Thyroid cancer identified during pregnancy most commonly presents as a thyroid nodule, noted either coincidentally or with local symptoms. As the majority of cases are localised to the thyroid (1), the primary management decision is usually the timing of thyroidectomy – either during pregnancy or in the post-partum period – and whether the delay to any planned radioiodine therapy imposed by nursing or breastfeeding is acceptable. These issues are reviewed in recently published guidelines of the American Thyroid Association (2).

Several observations raise concern that pregnancy may reflect a proliferative environment for differentiated thyroid cancer (DTC). The known three-fold increased incidence of DTC in women of reproductive age suggests the involvement of reproductive hormones as thyroid growth factors, confirmed by cellular studies demonstrating proliferative effects of oestrogen on benign and malignant thyrocytes, mediated by oestrogen receptors (3). Studies of serial thyroid ultrasound in pregnant women demonstrate that pregnancy stimulates the formation and growth of thyroid nodules (4), although the absolute magnitude of nodule growth was small. Additionally, the glycoprotein hormone hCG can cross-stimulate the TSH receptor due to structural homology and a common alpha subunit, which may mediate further stimulatory effects on thyrocytes.

Despite these concerns, most clinical outcome data show no difference in the rate of recurrence or long-term survival of women with well-differentiated thyroid cancer identified during pregnancy (1, 2, 5). Two smaller studies noted DTC diagnosed during pregnancy was associated with higher rates of persistent disease and relapse, although possible confounders have been identified (2).

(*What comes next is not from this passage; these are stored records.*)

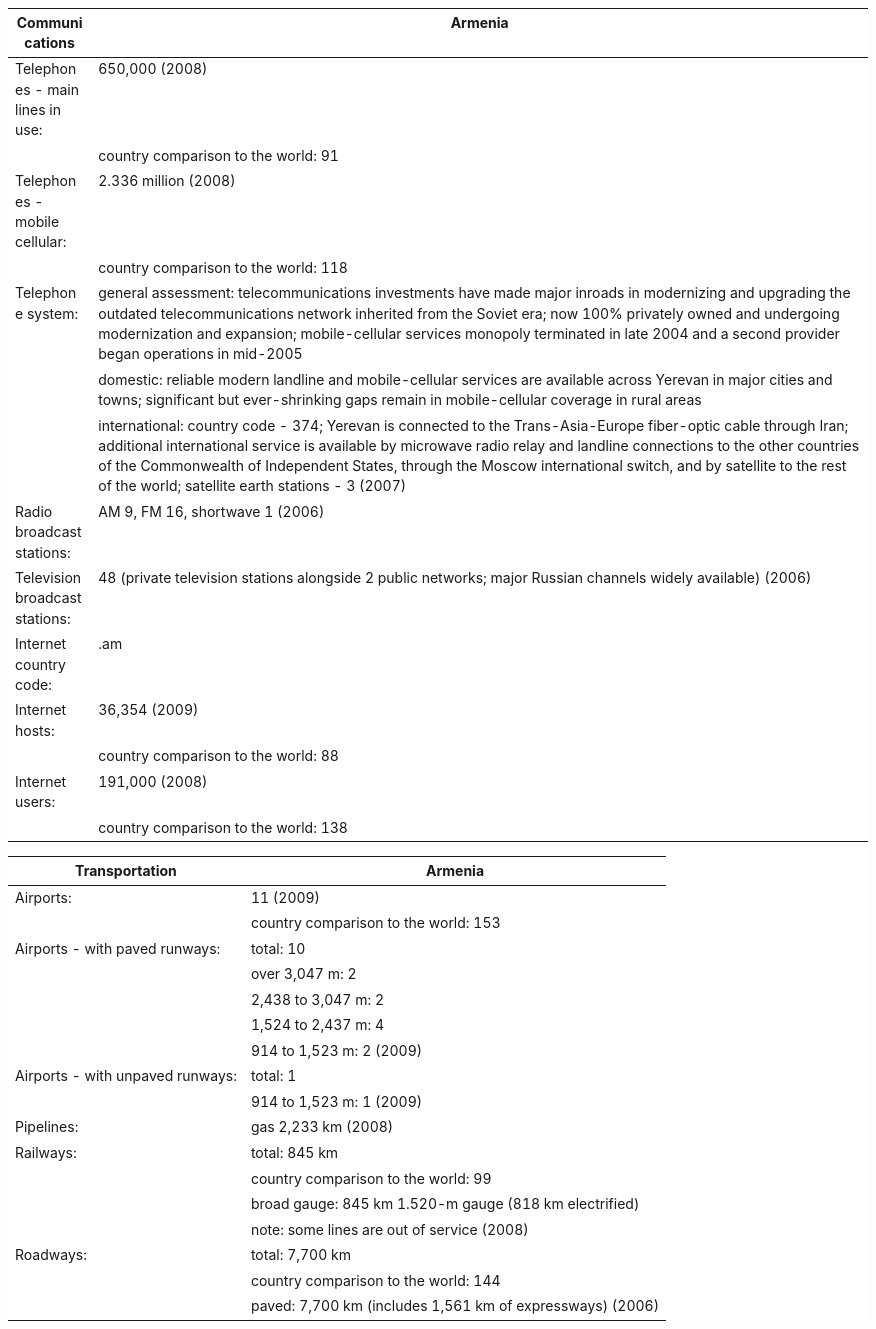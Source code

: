 
| Communications | Armenia |
| --- | --- |
| Telephones - main lines in use: | 650,000 (2008) |
| | country comparison to the world: 91 |
| Telephones - mobile cellular: | 2.336 million (2008) |
| | country comparison to the world: 118 |
| Telephone system: | general assessment: telecommunications investments have made major inroads in modernizing and upgrading the outdated telecommunications network inherited from the Soviet era; now 100% privately owned and undergoing modernization and expansion; mobile-cellular services monopoly terminated in late 2004 and a second provider began operations in mid-2005 |
| | domestic: reliable modern landline and mobile-cellular services are available across Yerevan in major cities and towns; significant but ever-shrinking gaps remain in mobile-cellular coverage in rural areas |
| | international: country code - 374; Yerevan is connected to the Trans-Asia-Europe fiber-optic cable through Iran; additional international service is available by microwave radio relay and landline connections to the other countries of the Commonwealth of Independent States, through the Moscow international switch, and by satellite to the rest of the world; satellite earth stations - 3 (2007) |
| Radio broadcast stations: | AM 9, FM 16, shortwave 1 (2006) |
| Television broadcast stations: | 48 (private television stations alongside 2 public networks; major Russian channels widely available) (2006) |
| Internet country code: | .am |
| Internet hosts: | 36,354 (2009) |
| | country comparison to the world: 88 |
| Internet users: | 191,000 (2008) |
| | country comparison to the world: 138 |


| Transportation | Armenia |
| --- | --- |
| Airports: | 11 (2009) |
| | country comparison to the world: 153 |
| Airports - with paved runways: | total: 10 |
| | over 3,047 m: 2 |
| | 2,438 to 3,047 m: 2 |
| | 1,524 to 2,437 m: 4 |
| | 914 to 1,523 m: 2 (2009) |
| Airports - with unpaved runways: | total: 1 |
| | 914 to 1,523 m: 1 (2009) |
| Pipelines: | gas 2,233 km (2008) |
| Railways: | total: 845 km |
| | country comparison to the world: 99 |
| | broad gauge: 845 km 1.520-m gauge (818 km electrified) |
| | note: some lines are out of service (2008) |
| Roadways: | total: 7,700 km |
| | country comparison to the world: 144 |
| | paved: 7,700 km (includes 1,561 km of expressways) (2006) |
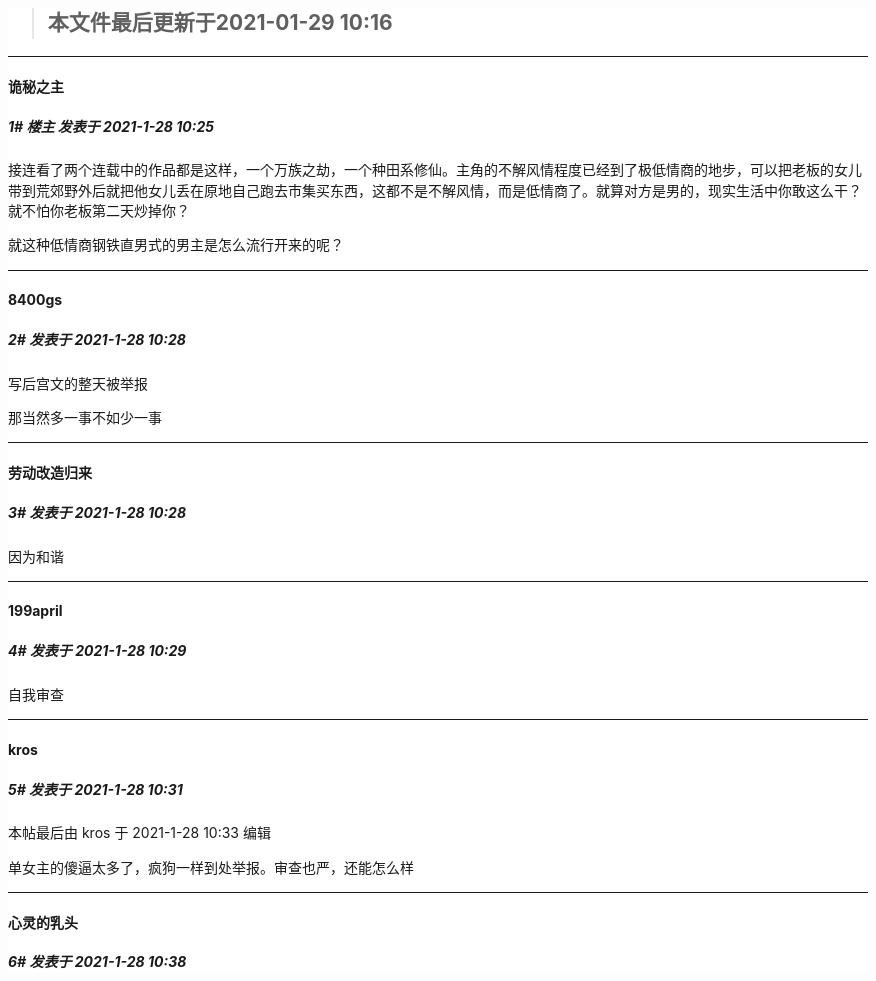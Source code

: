 > ## **本文件最后更新于2021-01-29 10:16** 


-----

####  诡秘之主  
##### 1#       楼主       发表于 2021-1-28 10:25


接连看了两个连载中的作品都是这样，一个万族之劫，一个种田系修仙。主角的不解风情程度已经到了极低情商的地步，可以把老板的女儿带到荒郊野外后就把他女儿丢在原地自己跑去市集买东西，这都不是不解风情，而是低情商了。就算对方是男的，现实生活中你敢这么干？就不怕你老板第二天炒掉你？


就这种低情商钢铁直男式的男主是怎么流行开来的呢？


-----

####  8400gs  
##### 2#       发表于 2021-1-28 10:28


写后宫文的整天被举报

那当然多一事不如少一事


-----

####  劳动改造归来  
##### 3#       发表于 2021-1-28 10:28


因为和谐


-----

####  199april  
##### 4#       发表于 2021-1-28 10:29


自我审查


-----

####  kros  
##### 5#       发表于 2021-1-28 10:31


 本帖最后由 kros 于 2021-1-28 10:33 编辑 

单女主的傻逼太多了，疯狗一样到处举报。审查也严，还能怎么样


-----

####  心灵的乳头  
##### 6#       发表于 2021-1-28 10:38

Pregnancy and established DTC with known distant metastases

DTC with distant metastases present during pregnancy is uncommon, occurring in 2–3% of pregnancies complicated by thyroid cancer (1, 5). To our knowledge, there are no specific guidelines for the prospective management of pregnancy in women with DTC with distant metastases identified prior to pregnancy or at conception. Recently, three large studies retrospectively examined the effect of pregnancy in survivors of thyroid cancer (2). Of 163 women studied, 9 had residual structural disease pre-conception (8 with cervical nodes, 1 with small volume lung metastases), highlighting the uncommon circumstances of our case. Thus, in the remainder of this article, we discuss clinical management principles for such patients, using parallels from the case vignette.

Informed discussion of risk: balancing maternal and foetal wellbeing

Active malignancy during a pregnancy may present a challenging management paradigm, with most decisions either prioritising maternal or foetal wellbeing, sometimes at the expense of the other (6). In pregnancy complicated by metastatic thyroid cancer, an important unquantifiable risk to maternal health is the potential for accelerated tumour growth due to proliferative effects of oestrogen, hCG and possibly progesterone on metastases, as discussed previously. Additionally, the duration of pregnancy and subsequent breastfeeding may delay planned radioiodine treatment and potentially result in disease progression. Radioiodine uptake is significantly increased in lactacting mammary tissue, and subsequent radiodioine treatment should be deferred for at least 3 months after cessation of lactation (2). Conversely, foetal health may be compromised by maternal thyroid status (both hypothyroidism and hyperthyroidism, discussed below), the potential for radiation exposure from residual radioiodine or the need for premature delivery in the case of maternal comorbidity.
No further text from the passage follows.